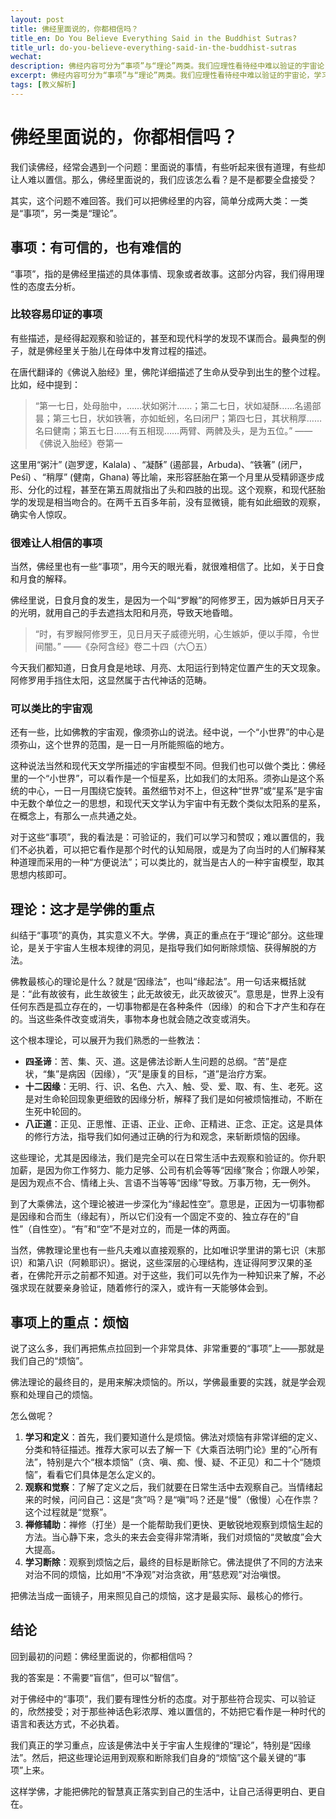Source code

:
 ```yaml
---
layout: post
title: 佛经里面说的，你都相信吗？
title_en: Do You Believe Everything Said in the Buddhist Sutras?
title_url: do-you-believe-everything-said-in-the-buddhist-sutras
wechat: 
description: 佛经内容可分为“事项”与“理论”两类。我们应理性看待经中难以验证的宇宙论，学习其中可被印证的部分，并将重点放在“因缘法”等核心理论上，通过观察自身烦恼，在生活中实证实修。
excerpt: 佛经内容可分为“事项”与“理论”两类。我们应理性看待经中难以验证的宇宙论，学习其中可被印证的部分，并将重点放在“因缘法”等核心理论上，通过观察自身烦恼，在生活中实证实修。
tags: [教义解析]
---
```


# 佛经里面说的，你都相信吗？

我们读佛经，经常会遇到一个问题：里面说的事情，有些听起来很有道理，有些却让人难以置信。那么，佛经里面说的，我们应该怎么看？是不是都要全盘接受？

其实，这个问题不难回答。我们可以把佛经里的内容，简单分成两大类：一类是“事项”，另一类是“理论”。

## 事项：有可信的，也有难信的

“事项”，指的是佛经里描述的具体事情、现象或者故事。这部分内容，我们得用理性的态度去分析。

### 比较容易印证的事项

有些描述，是经得起观察和验证的，甚至和现代科学的发现不谋而合。最典型的例子，就是佛经里关于胎儿在母体中发育过程的描述。

在唐代翻译的《佛说入胎经》里，佛陀详细描述了生命从受孕到出生的整个过程。比如，经中提到：

> “第一七日，处母胎中，……状如粥汁……；第二七日，状如凝酥……名遏部昙；第三七日，状如铁箸，亦如蚯蚓，名曰闭尸；第四七日，其状稍厚……名曰健南；第五七日……有五相现……两臂、两髀及头，是为五位。” ——《佛说入胎经》卷第一

这里用“粥汁” (迦罗逻，Kalala) 、“凝酥” (遏部昙，Arbuda)、“铁箸” (闭尸，Peśī) 、“稍厚” (健南，Ghana) 等比喻，来形容胚胎在第一个月里从受精卵逐步成形、分化的过程，甚至在第五周就指出了头和四肢的出现。这个观察，和现代胚胎学的发现是相当吻合的。在两千五百多年前，没有显微镜，能有如此细致的观察，确实令人惊叹。

### 很难让人相信的事项

当然，佛经里也有一些“事项”，用今天的眼光看，就很难相信了。比如，关于日食和月食的解释。

佛经里说，日食月食的发生，是因为一个叫“罗睺”的阿修罗王，因为嫉妒日月天子的光明，就用自己的手去遮挡太阳和月亮，导致天地昏暗。

> “时，有罗睺阿修罗王，见日月天子威德光明，心生嫉妒，便以手障，令世间闇。” ——《杂阿含经》卷二十四（六〇五）

今天我们都知道，日食月食是地球、月亮、太阳运行到特定位置产生的天文现象。阿修罗用手挡住太阳，这显然属于古代神话的范畴。

### 可以类比的宇宙观

还有一些，比如佛教的宇宙观，像须弥山的说法。经中说，一个“小世界”的中心是须弥山，这个世界的范围，是一日一月所能照临的地方。

这种说法当然和现代天文学所描述的宇宙模型不同。但我们也可以做个类比：佛经里的一个“小世界”，可以看作是一个恒星系，比如我们的太阳系。须弥山是这个系统的中心，一日一月围绕它旋转。虽然细节对不上，但这种“世界”或“星系”是宇宙中无数个单位之一的思想，和现代天文学认为宇宙中有无数个类似太阳系的星系，在概念上，有那么一点共通之处。

对于这些“事项”，我的看法是：可验证的，我们可以学习和赞叹；难以置信的，我们不必执着，可以把它看作是那个时代的认知局限，或是为了向当时的人们解释某种道理而采用的一种“方便说法”；可以类比的，就当是古人的一种宇宙模型，取其思想内核即可。

## 理论：这才是学佛的重点

纠结于“事项”的真伪，其实意义不大。学佛，真正的重点在于“理论”部分。这些理论，是关于宇宙人生根本规律的洞见，是指导我们如何断除烦恼、获得解脱的方法。

佛教最核心的理论是什么？就是“因缘法”，也叫“缘起法”。用一句话来概括就是：“此有故彼有，此生故彼生；此无故彼无，此灭故彼灭”。意思是，世界上没有任何东西是孤立存在的，一切事物都是在各种条件（因缘）的和合下才产生和存在的。当这些条件改变或消失，事物本身也就会随之改变或消失。

这个根本理论，可以展开为我们熟悉的一些教法：

* **四圣谛**：苦、集、灭、道。这是佛法诊断人生问题的总纲。“苦”是症状，“集”是病因（因缘），“灭”是康复的目标，“道”是治疗方案。
* **十二因缘**：无明、行、识、名色、六入、触、受、爱、取、有、生、老死。这是对生命轮回现象更细致的因缘分析，解释了我们是如何被烦恼推动，不断在生死中轮回的。
* **八正道**：正见、正思惟、正语、正业、正命、正精进、正念、正定。这是具体的修行方法，指导我们如何通过正确的行为和观念，来斩断烦恼的因缘。

这些理论，尤其是因缘法，我们是完全可以在日常生活中去观察和验证的。你升职加薪，是因为你工作努力、能力足够、公司有机会等等“因缘”聚合；你跟人吵架，是因为观点不合、情绪上头、言语不当等等“因缘”导致。万事万物，无一例外。

到了大乘佛法，这个理论被进一步深化为“缘起性空”。意思是，正因为一切事物都是因缘和合而生（缘起有），所以它们没有一个固定不变的、独立存在的“自性”（自性空）。“有”和“空”不是对立的，而是一体的两面。

当然，佛教理论里也有一些凡夫难以直接观察的，比如唯识学里讲的第七识（末那识）和第八识（阿赖耶识）。据说，这些深层的心理结构，连证得阿罗汉果的圣者，在佛陀开示之前都不知道。对于这些，我们可以先作为一种知识来了解，不必强求现在就要亲身验证，随着修行的深入，或许有一天能够体会到。

## 事项上的重点：烦恼

说了这么多，我们再把焦点拉回到一个非常具体、非常重要的“事项”上——那就是我们自己的“烦恼”。

佛法理论的最终目的，是用来解决烦恼的。所以，学佛最重要的实践，就是学会观察和处理自己的烦恼。

怎么做呢？

1.  **学习和定义**：首先，我们要知道什么是烦恼。佛法对烦恼有非常详细的定义、分类和特征描述。推荐大家可以去了解一下《大乘百法明门论》里的“心所有法”，特别是六个“根本烦恼”（贪、嗔、痴、慢、疑、不正见）和二十个“随烦恼”，看看它们具体是怎么定义的。
2.  **观察和觉察**：了解了定义之后，我们就要在日常生活中去观察自己。当情绪起来的时候，问问自己：这是“贪”吗？是“嗔”吗？还是“慢”（傲慢）心在作祟？这个过程就是“觉察”。
3.  **禅修辅助**：禅修（打坐）是一个能帮助我们更快、更敏锐地观察到烦恼生起的方法。当心静下来，念头的来去会变得非常清晰，我们对烦恼的“灵敏度”会大大提高。
4.  **学习断除**：观察到烦恼之后，最终的目标是断除它。佛法提供了不同的方法来对治不同的烦恼，比如用“不净观”对治贪欲，用“慈悲观”对治嗔恨。

把佛法当成一面镜子，用来照见自己的烦恼，这才是最实际、最核心的修行。

## 结论

回到最初的问题：佛经里面说的，你都相信吗？

我的答案是：不需要“盲信”，但可以“智信”。

对于佛经中的“事项”，我们要有理性分析的态度。对于那些符合现实、可以验证的，欣然接受；对于那些神话色彩浓厚、难以置信的，不妨把它看作是一种时代的语言和表达方式，不必执着。

我们真正的学习重点，应该是佛法中关于宇宙人生规律的“理论”，特别是“因缘法”。然后，把这些理论运用到观察和断除我们自身的“烦恼”这个最关键的“事项”上来。

这样学佛，才能把佛陀的智慧真正落实到自己的生活中，让自己活得更明白、更自在。


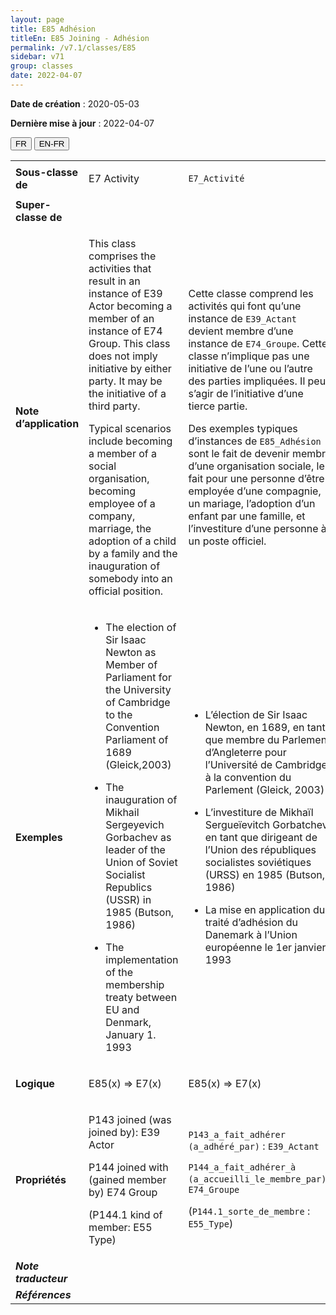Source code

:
 ```yaml
---
layout: page
title: E85 Adhésion
titleEn: E85 Joining - Adhésion
permalink: /v7.1/classes/E85
sidebar: v71
group: classes
date: 2022-04-07
---
```


**Date de création** : 2020-05-03

**Dernière mise à jour** : 2022-04-07

<div class="lang-buttons">
  <button id="fr" class="activate">FR</button>
  <button id="en-fr">EN-FR</button>
</div>

<table>
				<tbody>
				<tr>
					<td><strong>Sous-classe de</strong></td>
					<td class="en"><p>E7 Activity</p>
							</td>
						<td><p><code class="language-plaintext highlighter-rouge">E7_Activité</code></p>
							</td>
						</tr>
					<tr>
					<td><strong>Super-classe de</strong></td>
					<td class="en"><p></p>
							</td>
						<td><p></p>
							</td>
						</tr>
					<tr>
					<td><strong>Note d’application</strong></td>
					<td class="en"><p>This class comprises the activities that result in an instance of E39 Actor becoming a member of an instance of E74 Group. This class does not imply initiative by either party. It may be the initiative of a third party.</p>
							<p>Typical scenarios include becoming a member of a social organisation, becoming employee of a company, marriage, the adoption of a child by a family and the inauguration of somebody into an official position.</p>
							</td>
						<td><p>Cette classe comprend les activités qui font qu’une instance de <code class="language-plaintext highlighter-rouge">E39_Actant</code> devient membre d’une instance de <code class="language-plaintext highlighter-rouge">E74_Groupe</code>. Cette classe n’implique pas une initiative de l’une ou l’autre des parties impliquées. Il peut s’agir de l’initiative d’une tierce partie. </p>
							<p></p>
							<p>Des exemples typiques d’instances de <code class="language-plaintext highlighter-rouge">E85_Adhésion</code> sont le fait de devenir membre d’une organisation sociale, le fait pour une personne d’être employée d’une compagnie, un mariage, l’adoption d’un enfant par une famille, et l’investiture d’une personne à un poste officiel. </p>
							</td>
						</tr>
					<tr>
					<td><strong>Exemples</strong></td>
					<td class="en"><ul><li><p>The election of Sir Isaac Newton as Member of Parliament for the University of Cambridge to the Convention Parliament of 1689 (Gleick,2003)</p>
							</li>
									<li><p>The inauguration of Mikhail Sergeyevich Gorbachev as leader of the Union of Soviet Socialist Republics (USSR) in 1985 (Butson, 1986)</p>
							</li>
										<li><p>The implementation of the membership treaty between EU and Denmark, January 1. 1993</p>
							</li></ul>
										</td>
						<td><ul><li><p>L’élection de Sir Isaac Newton, en 1689, en tant que membre du Parlement d’Angleterre pour l’Université de Cambridge à la convention du Parlement (Gleick, 2003)</p>
							</li>
									<li><p>L’investiture de Mikhaïl Sergueïevitch Gorbatchev en tant que dirigeant de l’Union des républiques socialistes soviétiques (URSS) en 1985 (Butson, 1986)</p>
							</li>
										<li><p>La mise en application du traité d’adhésion du Danemark à l’Union européenne le 1er janvier 1993</p>
							</li></ul>
										</td>
						</tr>
					<tr>
					<td><strong>Logique</strong></td>
					<td class="en"><p>E85(x) ⇒ E7(x)</p>
							</td>
						<td><p>E85(x) ⇒ E7(x)</p>
							</td>
						</tr>
					<tr>
					<td><strong>Propriétés</strong></td>
					<td class="en"><p>P143 joined (was joined by): E39 Actor</p>
							<p>P144 joined with (gained member by) E74 Group</p>
							<p>(P144.1 kind of member: E55 Type)</p>
							</td>
						<td><p><code class="language-plaintext highlighter-rouge">P143_a_fait_adhérer (a_adhéré_par)</code> : <code class="language-plaintext highlighter-rouge">E39_Actant</code></p>
							<p><code class="language-plaintext highlighter-rouge">P144_a_fait_adhérer_à (a_accueilli_le_membre_par)</code> : <code class="language-plaintext highlighter-rouge">E74_Groupe</code></p>
							<p> (<code class="language-plaintext highlighter-rouge">P144.1_sorte_de_membre</code> : <code class="language-plaintext highlighter-rouge">E55_Type</code>)<code class="language-plaintext highlighter-rouge"></code></p>
							</td>
						</tr>
					<tr>
					<td><strong><em>Note traducteur</em></strong></td>
					<td colspan="2"><p></p>
							</td>
						</tr>
					<tr>
					<td><strong><em>Références</em></strong></td>
					<td colspan="2"><p><em></em></p>
							</td>
						</tr>
					</tbody>
				</table>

◇ ◇ ◇ ◇ ◇

__Task to complete__
The entries above hold the needed span. Transcribe exactly the lines from the one with "还有一些，比如佛教的宇宙观，" to the one with "我们真正的学习重点，应该是佛", both included.

__Response to the task__
还有一些，比如佛教的宇宙观，像须弥山的说法。经中说，一个“小世界”的中心是须弥山，这个世界的范围，是一日一月所能照临的地方。

这种说法当然和现代天文学所描述的宇宙模型不同。但我们也可以做个类比：佛经里的一个“小世界”，可以看作是一个恒星系，比如我们的太阳系。须弥山是这个系统的中心，一日一月围绕它旋转。虽然细节对不上，但这种“世界”或“星系”是宇宙中无数个单位之一的思想，和现代天文学认为宇宙中有无数个类似太阳系的星系，在概念上，有那么一点共通之处。

对于这些“事项”，我的看法是：可验证的，我们可以学习和赞叹；难以置信的，我们不必执着，可以把它看作是那个时代的认知局限，或是为了向当时的人们解释某种道理而采用的一种“方便说法”；可以类比的，就当是古人的一种宇宙模型，取其思想内核即可。

## 理论：这才是学佛的重点

纠结于“事项”的真伪，其实意义不大。学佛，真正的重点在于“理论”部分。这些理论，是关于宇宙人生根本规律的洞见，是指导我们如何断除烦恼、获得解脱的方法。

佛教最核心的理论是什么？就是“因缘法”，也叫“缘起法”。用一句话来概括就是：“此有故彼有，此生故彼生；此无故彼无，此灭故彼灭”。意思是，世界上没有任何东西是孤立存在的，一切事物都是在各种条件（因缘）的和合下才产生和存在的。当这些条件改变或消失，事物本身也就会随之改变或消失。

这个根本理论，可以展开为我们熟悉的一些教法：

* **四圣谛**：苦、集、灭、道。这是佛法诊断人生问题的总纲。“苦”是症状，“集”是病因（因缘），“灭”是康复的目标，“道”是治疗方案。
* **十二因缘**：无明、行、识、名色、六入、触、受、爱、取、有、生、老死。这是对生命轮回现象更细致的因缘分析，解释了我们是如何被烦恼推动，不断在生死中轮回的。
* **八正道**：正见、正思惟、正语、正业、正命、正精进、正念、正定。这是具体的修行方法，指导我们如何通过正确的行为和观念，来斩断烦恼的因缘。

这些理论，尤其是因缘法，我们是完全可以在日常生活中去观察和验证的。你升职加薪，是因为你工作努力、能力足够、公司有机会等等“因缘”聚合；你跟人吵架，是因为观点不合、情绪上头、言语不当等等“因缘”导致。万事万物，无一例外。

到了大乘佛法，这个理论被进一步深化为“缘起性空”。意思是，正因为一切事物都是因缘和合而生（缘起有），所以它们没有一个固定不变的、独立存在的“自性”（自性空）。“有”和“空”不是对立的，而是一体的两面。

当然，佛教理论里也有一些凡夫难以直接观察的，比如唯识学里讲的第七识（末那识）和第八识（阿赖耶识）。据说，这些深层的心理结构，连证得阿罗汉果的圣者，在佛陀开示之前都不知道。对于这些，我们可以先作为一种知识来了解，不必强求现在就要亲身验证，随着修行的深入，或许有一天能够体会到。

## 事项上的重点：烦恼

说了这么多，我们再把焦点拉回到一个非常具体、非常重要的“事项”上——那就是我们自己的“烦恼”。

佛法理论的最终目的，是用来解决烦恼的。所以，学佛最重要的实践，就是学会观察和处理自己的烦恼。

怎么做呢？

1.  **学习和定义**：首先，我们要知道什么是烦恼。佛法对烦恼有非常详细的定义、分类和特征描述。推荐大家可以去了解一下《大乘百法明门论》里的“心所有法”，特别是六个“根本烦恼”（贪、嗔、痴、慢、疑、不正见）和二十个“随烦恼”，看看它们具体是怎么定义的。
2.  **观察和觉察**：了解了定义之后，我们就要在日常生活中去观察自己。当情绪起来的时候，问问自己：这是“贪”吗？是“嗔”吗？还是“慢”（傲慢）心在作祟？这个过程就是“觉察”。
3.  **禅修辅助**：禅修（打坐）是一个能帮助我们更快、更敏锐地观察到烦恼生起的方法。当心静下来，念头的来去会变得非常清晰，我们对烦恼的“灵敏度”会大大提高。
4.  **学习断除**：观察到烦恼之后，最终的目标是断除它。佛法提供了不同的方法来对治不同的烦恼，比如用“不净观”对治贪欲，用“慈悲观”对治嗔恨。

把佛法当成一面镜子，用来照见自己的烦恼，这才是最实际、最核心的修行。

## 结论

回到最初的问题：佛经里面说的，你都相信吗？

我的答案是：不需要“盲信”，但可以“智信”。

对于佛经中的“事项”，我们要有理性分析的态度。对于那些符合现实、可以验证的，欣然接受；对于那些神话色彩浓厚、难以置信的，不妨把它看作是一种时代的语言和表达方式，不必执着。

我们真正的学习重点，应该是佛法中关于宇宙人生规律的“理论”，特别是“因缘法”。然后，把这些理论运用到观察和断除我们自身的“烦恼”这个最关键的“事项”上来。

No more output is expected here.